Aliados de Pacheco estimam que ele consiga entre 50 e 55 votos para se reeleger, uma boa margem acima dos 41 necessários.

Três fontes do Congresso descartam a possibilidade de uma vitória do grupo oposicionista. Articuladores de Marinho, no entanto, apostam em placar apertado, e com vitória para o ex-ministro de Bolsonaro.

“É preciso observar primeiro o seguinte: qual que vai ser o placar de votação”, disse o vice-presidente da Arko Advice Cristiano Noronha. “É óbvio que essa votação do Marinho vai ser importante para ver é qual é a força que o Bolsonaro enfim tem no Senado.”

A Arko projeta que Pacheco tenha entre 45 e 48 votos, enquanto Marinho deve angariar de 25 a 32 senadores.

Mais do que uma disputa por números, a eleição da presidência do Senado tem evidenciado um embate discursivo em que ambos os lados se acusam de estarem blefando.

A votação servirá de termômetro, mas pode não revelar um retrato fiel da correlação de forças no Senado.

Esse é o caso da primeira medida provisória editada por Luiz Inácio Lula da Silva no dia em que tomou posse: a MP do Bolsa Família (Imagem: REUTERS/Ueslei Marcelino)

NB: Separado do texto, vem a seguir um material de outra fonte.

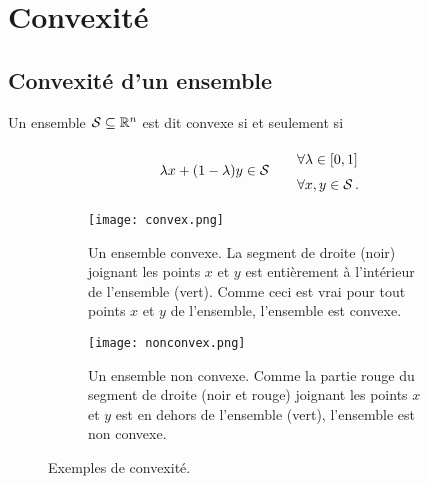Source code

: \section{Convexité}

\subsection{Convexité d'un ensemble}

	\begin{mydef}
		Un ensemble $\mathcal{S} \subseteq \mathbb{R}^n$ est dit convexe
		si et seulement si

		\[
		\renewcommand{\arraystretch}{1.5}
		\begin{tabular}{c@{\qquad}l}
			\multirow{2}{*}{$\lambda x + (1 - \lambda)y \in \mathcal{S}$}
			& $\forall \lambda \in \interval{0}{1}$\\
			& $\forall x,y \in \mathcal{S}$\,.
		\end{tabular}
		\]

		\begin{figure}[H]
		\begin{subfigure}[t]{.45\linewidth}
		\centering
		\texttt{[image: convex.png]}
		\caption{Un ensemble convexe.
		La segment de droite (noir) joignant les points $x$ et $y$
		est entièrement à l'intérieur de l'ensemble (vert).
		Comme ceci est vrai pour tout points $x$ et $y$ de l'ensemble,
		l'ensemble est convexe.}\label{fig:convex_set}
		\end{subfigure}%
		\hfill
		\begin{subfigure}[t]{.45\linewidth}
		\centering
		\texttt{[image: nonconvex.png]}
		\caption{Un ensemble non convexe.
		Comme la partie rouge du segment de droite (noir et rouge)
		joignant les points $x$ et $y$
		est en dehors de l'ensemble (vert),
		l'ensemble est non convexe.}\label{fig:nonconvex_set}
		\end{subfigure}
		\caption{Exemples de convexité.}\label{fig:convexity}
		\end{figure}
	\end{mydef}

Uma das fontes da Casa, cujo posicionamento não está claro em relação à disputa da Mesa, avalia que pode haver entre os eleitores de Marinho parlamentares que não necessariamente votariam contra matérias prioritárias do governo, caso da reforma tributária.

Essa fonte levanta a possibilidade de, em um jogo de barganha, que senadores estejam sinalizando “traições” e declarando tendência de voto em Marinho para obter mais vantagens desde espaços na estrutura da Casa até cargos de segundo e terceiros escalões no Executivo em uma negociação pelo apoio a Pacheco.

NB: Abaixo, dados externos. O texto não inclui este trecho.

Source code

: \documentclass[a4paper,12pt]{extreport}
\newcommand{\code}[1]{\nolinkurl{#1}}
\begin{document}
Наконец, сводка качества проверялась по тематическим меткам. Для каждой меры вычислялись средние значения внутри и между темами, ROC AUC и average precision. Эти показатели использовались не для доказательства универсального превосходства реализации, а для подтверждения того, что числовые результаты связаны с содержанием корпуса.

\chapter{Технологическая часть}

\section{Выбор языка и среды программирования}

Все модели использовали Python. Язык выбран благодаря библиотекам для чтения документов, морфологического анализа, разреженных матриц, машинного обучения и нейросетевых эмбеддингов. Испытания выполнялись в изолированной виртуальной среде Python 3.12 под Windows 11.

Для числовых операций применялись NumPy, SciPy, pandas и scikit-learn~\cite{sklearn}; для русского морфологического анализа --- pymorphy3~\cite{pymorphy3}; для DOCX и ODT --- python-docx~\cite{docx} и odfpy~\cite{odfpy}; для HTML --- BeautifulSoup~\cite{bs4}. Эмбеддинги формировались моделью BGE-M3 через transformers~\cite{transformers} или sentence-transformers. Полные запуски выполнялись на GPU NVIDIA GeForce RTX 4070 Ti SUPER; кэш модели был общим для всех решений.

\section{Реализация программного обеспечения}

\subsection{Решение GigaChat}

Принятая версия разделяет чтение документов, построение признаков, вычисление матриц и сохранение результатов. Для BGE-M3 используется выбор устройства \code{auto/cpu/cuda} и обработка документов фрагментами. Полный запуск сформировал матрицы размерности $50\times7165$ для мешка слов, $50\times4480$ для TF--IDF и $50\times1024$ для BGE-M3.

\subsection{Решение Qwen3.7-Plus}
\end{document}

Pode ocorrer ainda, segundo Nogueira, que votos em Marinho ocorram na intenção de “passar algum recado”, seja por questões internas relacionadas à gestão anterior, seja por mal-estar diante das movimentações de Davi Alcolumbre (União-AP), principal articulador da candidatura à reeleição de Pacheco.

Alcolumbre tenta permanecer na presidência da Comissão de Constituição e Justiça (CCJ), e, segundo críticas de colegas, não estaria abrindo espaço para a participação de parlamentares fora de seu grupo político.

Isso não significa uma oposição automática ao governo Lula.

“Não vejo número para oposição cega ao governo. A tendência continua de votações favoráveis a projetos do governo que sejam relevantes”, disse à Reuters o senador Alessandro Vieira (PSDB-SE).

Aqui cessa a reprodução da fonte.